What Kind of Missing Data Does Imputation Address?
Imputation mitigates all three major categories of missing data:
- Missing Completely At Random (MCAR): There are no observable variables that account for the missing values. This is exceptionally rare, as there is almost always an explanation for missing data.
- Missing At Random (MAR): Although the missing data may at first appear to be randomly distributed, there are observable variables that account for its presence.
- Missing Not At Random (MNAR): Missing data is clearly explicable by variables directly related to the data set. For instance, a subject that lacks a ‘date of death’ value in a population census is likely still alive.
Comparing the Most Common Data Imputation Techniques
Not all data imputation methods are created equal. Rather than improving representativeness and diversity, a data imputation technique that’s too simplistic could actually introduce more bias and distortion into the data set. Exercise caution when applying any imputation technique – and only use data imputation to data sets that have been fully pre-processed.
The imputation techniques below may be divided into two broad categories:
- Single-value imputation, which looks at each missing value as its own entity and replaces it with a single other value.
- Multiple imputation, which generates a data set with which to replace missing values, typically through some form of regression technique.
Next or Previous Value
When performing data imputation for a time series or similarly-ordered data set, it’s safe to assume that the values closest to a missing value are at least comparable to it. As such, Next or Previous Value fills out missing samples by substituting them with the value occurring either immediately before or immediately after.
K Nearest Neighbors
Similar to the next or previous value, K Nearest Neighbors examines any number of nearby relevant values. The difference is that rather than simply inserting one of these values, it substitutes the value that occurs most frequently in the group.
Minimum or Maximum Value
Minimum or Maximum value looks at the full range covered by the data set and replaces missing values with either the highest or the lowest value, depending on context.

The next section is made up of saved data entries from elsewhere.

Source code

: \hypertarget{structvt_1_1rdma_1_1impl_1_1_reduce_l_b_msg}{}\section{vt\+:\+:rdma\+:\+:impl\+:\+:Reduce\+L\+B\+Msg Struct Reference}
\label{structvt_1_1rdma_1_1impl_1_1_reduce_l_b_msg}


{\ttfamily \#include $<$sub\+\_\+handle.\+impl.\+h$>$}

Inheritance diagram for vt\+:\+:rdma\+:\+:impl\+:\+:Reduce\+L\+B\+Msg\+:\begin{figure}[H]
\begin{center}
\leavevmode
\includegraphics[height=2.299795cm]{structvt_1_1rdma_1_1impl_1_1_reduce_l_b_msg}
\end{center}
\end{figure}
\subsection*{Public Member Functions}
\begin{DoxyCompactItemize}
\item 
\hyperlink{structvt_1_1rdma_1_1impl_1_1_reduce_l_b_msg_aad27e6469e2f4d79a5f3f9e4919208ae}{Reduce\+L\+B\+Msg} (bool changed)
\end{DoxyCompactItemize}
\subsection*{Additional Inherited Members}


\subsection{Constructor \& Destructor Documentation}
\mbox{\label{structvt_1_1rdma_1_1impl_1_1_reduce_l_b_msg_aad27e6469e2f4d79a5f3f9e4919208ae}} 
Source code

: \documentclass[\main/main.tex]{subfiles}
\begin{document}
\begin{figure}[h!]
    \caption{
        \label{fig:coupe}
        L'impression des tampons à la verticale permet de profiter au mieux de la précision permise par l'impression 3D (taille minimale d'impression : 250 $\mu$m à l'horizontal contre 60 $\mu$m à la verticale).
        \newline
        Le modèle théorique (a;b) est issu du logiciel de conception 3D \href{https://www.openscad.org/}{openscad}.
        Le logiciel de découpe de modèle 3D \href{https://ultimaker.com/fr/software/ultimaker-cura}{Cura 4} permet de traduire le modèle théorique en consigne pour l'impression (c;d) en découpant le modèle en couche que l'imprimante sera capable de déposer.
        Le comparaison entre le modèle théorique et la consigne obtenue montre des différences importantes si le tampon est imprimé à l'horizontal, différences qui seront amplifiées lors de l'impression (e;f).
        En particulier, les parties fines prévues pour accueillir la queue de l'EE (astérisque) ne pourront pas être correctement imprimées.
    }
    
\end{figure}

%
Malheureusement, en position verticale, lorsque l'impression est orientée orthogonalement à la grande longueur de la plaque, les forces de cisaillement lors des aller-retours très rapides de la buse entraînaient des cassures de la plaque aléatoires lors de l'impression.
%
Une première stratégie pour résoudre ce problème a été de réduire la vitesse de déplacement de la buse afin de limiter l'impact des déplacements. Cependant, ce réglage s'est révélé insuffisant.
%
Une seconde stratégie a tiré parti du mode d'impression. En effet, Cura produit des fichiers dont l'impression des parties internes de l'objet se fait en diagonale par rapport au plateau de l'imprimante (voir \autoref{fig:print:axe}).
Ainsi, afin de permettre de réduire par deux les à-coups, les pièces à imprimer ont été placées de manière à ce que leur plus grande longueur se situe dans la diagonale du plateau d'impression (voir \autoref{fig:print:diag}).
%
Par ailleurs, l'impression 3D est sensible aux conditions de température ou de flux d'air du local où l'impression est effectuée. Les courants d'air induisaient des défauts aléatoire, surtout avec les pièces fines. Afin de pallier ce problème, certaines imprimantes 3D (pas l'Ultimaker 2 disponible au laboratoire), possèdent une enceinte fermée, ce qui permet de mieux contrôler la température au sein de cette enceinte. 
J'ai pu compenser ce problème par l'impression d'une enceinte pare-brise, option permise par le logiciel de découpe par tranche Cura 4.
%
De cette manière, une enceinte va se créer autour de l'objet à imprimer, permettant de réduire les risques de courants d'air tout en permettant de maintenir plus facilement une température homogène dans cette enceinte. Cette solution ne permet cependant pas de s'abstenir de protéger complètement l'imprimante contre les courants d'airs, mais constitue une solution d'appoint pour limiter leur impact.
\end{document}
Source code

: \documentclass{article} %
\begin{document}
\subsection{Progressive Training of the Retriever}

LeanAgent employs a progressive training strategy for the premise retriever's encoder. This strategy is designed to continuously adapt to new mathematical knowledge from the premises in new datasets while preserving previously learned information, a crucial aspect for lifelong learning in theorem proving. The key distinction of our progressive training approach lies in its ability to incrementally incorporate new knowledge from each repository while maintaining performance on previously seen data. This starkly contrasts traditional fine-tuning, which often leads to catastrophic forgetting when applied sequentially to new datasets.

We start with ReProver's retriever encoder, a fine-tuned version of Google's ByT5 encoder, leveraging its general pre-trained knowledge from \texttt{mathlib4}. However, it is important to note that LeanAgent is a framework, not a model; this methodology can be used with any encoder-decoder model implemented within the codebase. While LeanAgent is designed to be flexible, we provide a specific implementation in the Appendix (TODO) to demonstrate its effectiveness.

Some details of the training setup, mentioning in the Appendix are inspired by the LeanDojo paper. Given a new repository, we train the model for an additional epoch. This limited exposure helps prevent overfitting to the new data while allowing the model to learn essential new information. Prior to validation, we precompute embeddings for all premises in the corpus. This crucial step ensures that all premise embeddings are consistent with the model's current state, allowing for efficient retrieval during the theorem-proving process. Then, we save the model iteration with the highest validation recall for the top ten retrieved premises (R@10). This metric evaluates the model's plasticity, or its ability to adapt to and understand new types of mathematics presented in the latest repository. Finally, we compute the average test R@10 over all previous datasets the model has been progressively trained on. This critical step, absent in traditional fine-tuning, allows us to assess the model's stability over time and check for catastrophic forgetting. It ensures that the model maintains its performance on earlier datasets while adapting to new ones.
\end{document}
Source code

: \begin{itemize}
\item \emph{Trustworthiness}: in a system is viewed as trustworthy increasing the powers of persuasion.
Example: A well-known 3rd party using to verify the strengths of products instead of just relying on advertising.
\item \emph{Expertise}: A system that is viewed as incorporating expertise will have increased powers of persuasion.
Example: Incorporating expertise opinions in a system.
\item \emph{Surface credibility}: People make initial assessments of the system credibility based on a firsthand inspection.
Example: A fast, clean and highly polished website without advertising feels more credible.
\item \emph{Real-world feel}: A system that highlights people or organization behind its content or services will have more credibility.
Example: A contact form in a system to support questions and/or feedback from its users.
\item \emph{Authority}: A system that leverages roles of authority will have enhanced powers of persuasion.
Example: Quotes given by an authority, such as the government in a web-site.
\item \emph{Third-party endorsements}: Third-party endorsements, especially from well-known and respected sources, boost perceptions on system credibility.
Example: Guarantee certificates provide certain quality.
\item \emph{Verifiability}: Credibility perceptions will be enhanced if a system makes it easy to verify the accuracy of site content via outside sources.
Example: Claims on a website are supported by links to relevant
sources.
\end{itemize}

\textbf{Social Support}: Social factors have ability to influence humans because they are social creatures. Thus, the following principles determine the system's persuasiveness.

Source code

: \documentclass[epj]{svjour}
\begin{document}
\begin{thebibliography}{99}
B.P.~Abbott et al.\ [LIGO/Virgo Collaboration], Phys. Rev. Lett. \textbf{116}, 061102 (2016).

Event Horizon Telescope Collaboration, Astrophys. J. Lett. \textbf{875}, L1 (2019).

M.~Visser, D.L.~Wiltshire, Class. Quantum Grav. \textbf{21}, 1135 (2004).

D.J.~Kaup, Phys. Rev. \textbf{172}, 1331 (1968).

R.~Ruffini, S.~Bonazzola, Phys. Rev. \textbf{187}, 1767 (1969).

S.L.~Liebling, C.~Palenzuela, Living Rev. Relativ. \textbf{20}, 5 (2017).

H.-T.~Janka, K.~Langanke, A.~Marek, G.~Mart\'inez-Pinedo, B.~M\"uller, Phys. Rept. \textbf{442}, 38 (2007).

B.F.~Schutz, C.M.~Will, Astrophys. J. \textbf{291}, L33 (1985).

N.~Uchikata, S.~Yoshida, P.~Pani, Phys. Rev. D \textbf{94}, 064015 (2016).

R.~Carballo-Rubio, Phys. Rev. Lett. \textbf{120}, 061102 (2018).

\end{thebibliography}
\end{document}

Start or End of Distribution
Similar to minimum or maximum value, start/end of distribution imputation replaces missing values with values found at either the beginning or the end of the data set’s non-missing values.
Most Frequent Value
Most Frequent Value is basically K Nearest Neighbors applied to the entire data set. Missing values are replaced with whichever value occurs most consistently throughout.
Average or Linear Interpolation
Average or Linear Interpolation is a slightly more complex take on Next or Previous Value. Instead of substituting, it uses the two to predict what the missing value is likely to be.
Mean, Median, or Rounded Mean Imputation
As the name suggests, this school of techniques replaces missing values with either the average, middle, or rounded average of all entries in the data set.
Fixed Value Imputation
This technique replaces all missing data with a fixed value. It’s most useful for MNAR data – for instance, missing entries in a survey can simply be replaced with a value that signifies ‘unanswered’ or ‘unfilled.” This technique is also known as arbitrary value imputation.
Missing Value Prediction
Missing value prediction is a slightly more sophisticated single imputation method that uses a machine-learning model to analyze and predict missing values. It typically combines a specialized algorithm with one of the basic imputation methods described above.
Model-Based Imputation
Model-based imputation, also known as data augmentation, is an advanced technique that leverages statistical or machine-learning models to generate new data from existing data. The primary difference between data augmentation and other forms of data imputation is that augmentation isn’t strictly used to fill out missing data. Instead, because data augmentation generates new data based on existing data, it’s more frequently used to add diversity to a data set in order to prevent overfitting.
Although significantly more effective than other imputation techniques, data augmentation has weaknesses of its own – chief among these being that it can end up amplifying any biases a data set contains.
Categorical Missing Data Imputation
Categorical Missing Data Imputation is a specialized, cloud-based software tool that replaces missing categorical values in a data set based on the patterns the data set contains. Developed by multinational IT and consulting company Mphasis, it’s marketed as effective for data with up to 25% missing values.
Which Data Imputation Technique Should You Use?
Generally, there’s no such thing as a ‘perfect’ approach to data imputation. Instead, you should choose your techniques based on your specific use case. With that said, a machine learning-based approach is usually – but not always – the best option.